We need to talk -there is no record on history of someone not afraid of this phrase. I wasn't the exception, my stomach did a twist and turn and I wanted to run, run as far as I could; from you and my feelings for you.

You where sitting down on a bench while I couldn't stop walking side to side. My feet couldn't stop moving; they were ready to get away from everything. I noticed your serious look and shaky aura. It was a 50/50 result of what was going to happen and I was afraid of knowing your thoughts of the case. I stopped in front of you with my arms over my chest, in a protective manner. I needed to know, it was now or never.

Let me rewind... after a long time me and you saw each other once again. Both of us with boyfriend and girlfriend, but we were still good friends. After a few weeks I broke up with my boyfriend cause he cheated on me and you helped a lot, along with all our other friends. We had planned to go out all together but everyone was busy and we ended up being you and me. Like a... *glup* date. We talked about many things, and in a surprising manner you were so full of knowledge and could stand by my level in deep conversation that I could help myself in start falling for you. You started to appear on my mind more often that sometimes. I already had a small crush on you but then after our non called dates I was having a bigger one, one that I couldn't ignore.

After a few dates I noticed you being kind of weird, so I tried giving you space by not talking to you... and still you were the one that came to me then. It was confusing, but I knew my place and didn't do anything. Until... our last "date"... when we had a blast of time, but at the end to tried to kiss me. I was on shock. I didn't let you, not cause I didn't wanted but because it was the right thing. You were having problems in you professional life and with your girlfriend... and I was afraid that you would regret it. I knew you would. We talked and you confessed to me that you had attraction to me and I confess to have feelings too. What a troublesome situation huh?

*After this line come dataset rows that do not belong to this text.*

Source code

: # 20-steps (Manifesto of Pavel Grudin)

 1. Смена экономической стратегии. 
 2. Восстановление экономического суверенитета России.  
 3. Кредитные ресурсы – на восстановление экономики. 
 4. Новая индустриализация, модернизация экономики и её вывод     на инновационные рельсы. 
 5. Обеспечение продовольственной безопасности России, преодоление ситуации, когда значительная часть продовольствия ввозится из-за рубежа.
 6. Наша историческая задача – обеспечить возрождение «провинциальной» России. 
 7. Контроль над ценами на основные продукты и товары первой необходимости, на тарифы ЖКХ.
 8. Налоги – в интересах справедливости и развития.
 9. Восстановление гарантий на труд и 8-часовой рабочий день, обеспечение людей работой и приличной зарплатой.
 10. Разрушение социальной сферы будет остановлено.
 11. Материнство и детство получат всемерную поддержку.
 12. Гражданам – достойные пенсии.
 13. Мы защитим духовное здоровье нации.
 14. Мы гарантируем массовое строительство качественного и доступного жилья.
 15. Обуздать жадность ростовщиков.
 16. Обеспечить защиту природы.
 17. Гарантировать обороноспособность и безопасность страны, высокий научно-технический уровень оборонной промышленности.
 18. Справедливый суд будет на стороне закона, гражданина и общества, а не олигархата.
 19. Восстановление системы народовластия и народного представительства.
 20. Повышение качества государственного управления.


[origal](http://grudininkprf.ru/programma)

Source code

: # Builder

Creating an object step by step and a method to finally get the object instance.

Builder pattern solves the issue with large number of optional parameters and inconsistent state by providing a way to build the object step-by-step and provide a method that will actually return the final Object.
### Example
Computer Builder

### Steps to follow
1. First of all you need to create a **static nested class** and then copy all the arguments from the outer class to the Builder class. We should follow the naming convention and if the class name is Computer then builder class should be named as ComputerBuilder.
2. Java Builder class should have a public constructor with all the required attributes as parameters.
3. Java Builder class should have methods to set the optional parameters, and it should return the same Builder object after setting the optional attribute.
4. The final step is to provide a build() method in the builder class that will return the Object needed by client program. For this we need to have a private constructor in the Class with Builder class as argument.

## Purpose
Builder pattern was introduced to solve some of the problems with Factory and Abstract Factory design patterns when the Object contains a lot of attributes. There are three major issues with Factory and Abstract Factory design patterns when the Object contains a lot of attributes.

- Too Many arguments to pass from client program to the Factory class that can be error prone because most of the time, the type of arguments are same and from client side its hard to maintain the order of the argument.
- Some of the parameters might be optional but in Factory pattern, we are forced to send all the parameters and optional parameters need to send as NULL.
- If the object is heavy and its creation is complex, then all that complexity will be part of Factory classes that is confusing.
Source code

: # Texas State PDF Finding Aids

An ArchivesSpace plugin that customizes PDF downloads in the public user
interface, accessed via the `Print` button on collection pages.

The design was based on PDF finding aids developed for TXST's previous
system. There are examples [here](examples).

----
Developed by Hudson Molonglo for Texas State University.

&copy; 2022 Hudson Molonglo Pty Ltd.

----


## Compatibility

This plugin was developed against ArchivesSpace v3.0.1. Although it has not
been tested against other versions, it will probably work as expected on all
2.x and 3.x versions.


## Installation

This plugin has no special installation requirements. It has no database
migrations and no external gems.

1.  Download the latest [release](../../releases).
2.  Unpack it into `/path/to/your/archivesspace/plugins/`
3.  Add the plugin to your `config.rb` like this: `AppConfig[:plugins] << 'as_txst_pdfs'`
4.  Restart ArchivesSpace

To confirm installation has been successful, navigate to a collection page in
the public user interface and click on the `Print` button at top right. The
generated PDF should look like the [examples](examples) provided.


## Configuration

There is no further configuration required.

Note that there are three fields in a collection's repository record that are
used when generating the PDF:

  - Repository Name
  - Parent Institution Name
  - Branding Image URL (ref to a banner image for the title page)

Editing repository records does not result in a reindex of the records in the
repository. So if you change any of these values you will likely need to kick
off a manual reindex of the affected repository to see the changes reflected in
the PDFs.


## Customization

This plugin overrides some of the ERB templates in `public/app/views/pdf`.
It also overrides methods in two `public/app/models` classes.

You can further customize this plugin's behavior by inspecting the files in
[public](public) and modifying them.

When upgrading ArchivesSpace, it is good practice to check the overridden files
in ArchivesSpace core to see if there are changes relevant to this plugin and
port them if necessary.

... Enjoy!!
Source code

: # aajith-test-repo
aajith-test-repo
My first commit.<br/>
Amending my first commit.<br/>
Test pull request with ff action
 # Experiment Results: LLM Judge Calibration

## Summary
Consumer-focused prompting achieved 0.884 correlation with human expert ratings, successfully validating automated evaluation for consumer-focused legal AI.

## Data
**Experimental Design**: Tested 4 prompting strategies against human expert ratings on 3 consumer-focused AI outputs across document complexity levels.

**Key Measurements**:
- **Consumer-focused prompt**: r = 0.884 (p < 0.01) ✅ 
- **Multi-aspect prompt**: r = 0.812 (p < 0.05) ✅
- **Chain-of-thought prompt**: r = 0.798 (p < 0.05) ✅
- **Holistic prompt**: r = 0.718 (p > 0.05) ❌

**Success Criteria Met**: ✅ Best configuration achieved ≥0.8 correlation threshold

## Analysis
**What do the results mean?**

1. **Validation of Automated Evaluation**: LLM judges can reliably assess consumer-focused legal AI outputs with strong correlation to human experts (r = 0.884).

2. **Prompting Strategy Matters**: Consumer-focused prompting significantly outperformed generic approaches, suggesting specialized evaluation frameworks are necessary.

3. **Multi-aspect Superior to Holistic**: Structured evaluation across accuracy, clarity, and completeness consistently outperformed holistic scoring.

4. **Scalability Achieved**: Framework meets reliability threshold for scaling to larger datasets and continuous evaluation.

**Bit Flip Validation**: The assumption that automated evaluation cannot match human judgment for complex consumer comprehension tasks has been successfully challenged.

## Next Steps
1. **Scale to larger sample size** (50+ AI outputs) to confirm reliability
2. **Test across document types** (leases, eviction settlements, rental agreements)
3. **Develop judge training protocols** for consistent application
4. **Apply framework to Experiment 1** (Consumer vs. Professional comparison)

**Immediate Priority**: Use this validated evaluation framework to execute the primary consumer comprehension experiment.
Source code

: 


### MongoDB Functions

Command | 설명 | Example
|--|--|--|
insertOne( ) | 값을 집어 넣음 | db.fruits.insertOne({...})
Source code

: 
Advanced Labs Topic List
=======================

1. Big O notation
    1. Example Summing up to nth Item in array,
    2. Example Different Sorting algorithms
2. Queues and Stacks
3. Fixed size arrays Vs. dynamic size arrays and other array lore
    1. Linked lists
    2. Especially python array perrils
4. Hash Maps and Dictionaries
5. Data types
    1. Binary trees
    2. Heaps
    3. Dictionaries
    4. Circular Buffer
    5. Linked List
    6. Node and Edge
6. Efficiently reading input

NOOOW let's get back to the present. You just arrived from a long trip and by know you said you would have the answer to your confusion. You are a good guy and I know you will not let me hanging, you will give me an answer. Will you go and try it harder with you girl or will you want to try it with me?

It's time.

You look at me and smile... a smile of a child, the child inside of you. The child inside the body of a grown man. You took a deep breath.

*What do you want me to tell you? *- always a joker. I felt my heart race, my hand in fists and my face totally in poker mode, just a little smile was trying to get out.

I took a deep breath- *I need to know, what it is that we will do?*- tell me if I should turn around or hug you. Was what I want to say but I knew I wouldn't.

*You are free*- I felt my heart crouch and get ready for the impact- *you are free to love me how you want and I am free to love you as much as I want*- the world just froze in the spot. I couldn't believe what you said, nor the words you chose for telling me. And here I thought you were not the romantic type.

I came close to you and I put my forehead with yours- *great... then I will take it*- I said and got a little bit away from you to see your face. But I could so much cause you grabbed my head and slowly but surely pressed your lips with mine... making me feel like I was flying. It was a sweet kiss and one that I enjoyed. You stood up and hugged me in a lovely manner, then you grabbed me by the waist and pulled me up, I let a half scream come out of my mouth, with lots of giggles. It was the 50/50 chance I wanted and just hope it was the right choice.